▼
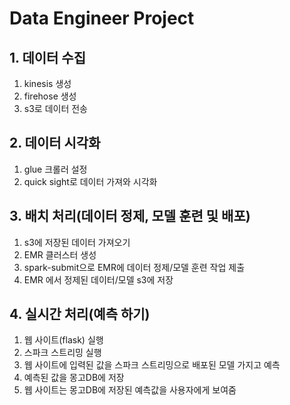 # Data Engineer Project

## 1. 데이터 수집
1) kinesis 생성
2) firehose 생성
3) s3로 데이터 전송

## 2. 데이터 시각화
1) glue 크롤러 설정
2) quick sight로 데이터 가져와 시각화

## 3. 배치 처리(데이터 정제, 모델 훈련 및 배포)
1) s3에 저장된 데이터 가져오기
2) EMR 클러스터 생성
3) spark-submit으로 EMR에 데이터 정제/모델 훈련 작업 제출
4) EMR 에서 정제된 데이터/모델 s3에 저장

## 4. 실시간 처리(예측 하기)
1) 웹 사이트(flask) 실행
2) 스파크 스트리밍 실행
3) 웹 사이트에 입력된 값을 스파크 스트리밍으로 배포된 모델 가지고 예측
4) 예측된 값을 몽고DB에 저장
5) 웹 사이트는 몽고DB에 저장된 예측값을 사용자에게 보여줌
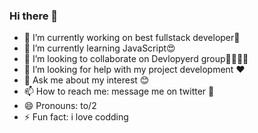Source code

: ### Hi there 👋







- 🔭 I’m currently working on best fullstack developer🥰
- 🌱 I’m currently learning JavaScript😍
- 👯 I’m looking to collaborate on Devlopyerd group👨‍👨‍👦‍👦
- 🤔 I’m looking for help with my project development ❤️
- 💬 Ask me about my interest 😊
- 📫 How to reach me: message me on twitter 🔭
- 😄 Pronouns: to/2
- ⚡ Fun fact: i love codding 

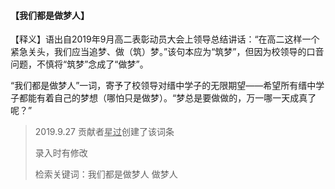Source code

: #### 【我们都是做梦人】

【释义】语出自2019年9月高二表彰动员大会上领导总结讲话：“在高二这样一个紧急关头，我们应当追梦、做（筑）梦。”该句本应为“筑梦”，但因为校领导的口音问题，不慎将“筑梦”念成了“做梦”。

“我们都是做梦人”一词，寄予了校领导对缙中学子的无限期望——希望所有缙中学子都能有着自己的梦想（哪怕只是做梦）。“梦总是要做做的，万一哪一天成真了呢？”

> 2019.9.27 贡献者<u>星过</u>创建了该词条
>
> 录入时有修改
>
> 检索关键词：我们都是做梦人 做梦人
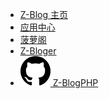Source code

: - [Z-Blog 主页](https://www.zblogcn.com/ "Z-Blog & ZBlogPHP官方网站——开源免费、小巧强大的博客程序与CMS建站系统")
- [应用中心](https://app.zblogcn.com/ "Z-Blog 应用中心 - Z-Blog & Z-BlogPHP 应用大本营，提供免费与收费的 Z-Blog & Z-BlogPHP 主题、模板和插件的下载")
- [菠萝阁](https://blog.zblogcn.com/)
- [Z-Bloger](https://bbs.zblogcn.com/)
- [![github](svg/github.svg) Z-BlogPHP](https://github.com/zblogcn/zblogphp "zblogcn/zblogphp: Z-BlogPHP博客程序")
▲
▶ Work required: Reproduce, character for character, only the lines of the preceding data that start at the line with "1) kinesis 생성" and end at the line with "4) 예측된 값을 몽고DB에 저장", both included.

▶ Answer box:
1) kinesis 생성
2) firehose 생성
3) s3로 데이터 전송

## 2. 데이터 시각화
1) glue 크롤러 설정
2) quick sight로 데이터 가져와 시각화

## 3. 배치 처리(데이터 정제, 모델 훈련 및 배포)
1) s3에 저장된 데이터 가져오기
2) EMR 클러스터 생성
3) spark-submit으로 EMR에 데이터 정제/모델 훈련 작업 제출
4) EMR 에서 정제된 데이터/모델 s3에 저장

## 4. 실시간 처리(예측 하기)
1) 웹 사이트(flask) 실행
2) 스파크 스트리밍 실행
3) 웹 사이트에 입력된 값을 스파크 스트리밍으로 배포된 모델 가지고 예측
4) 예측된 값을 몽고DB에 저장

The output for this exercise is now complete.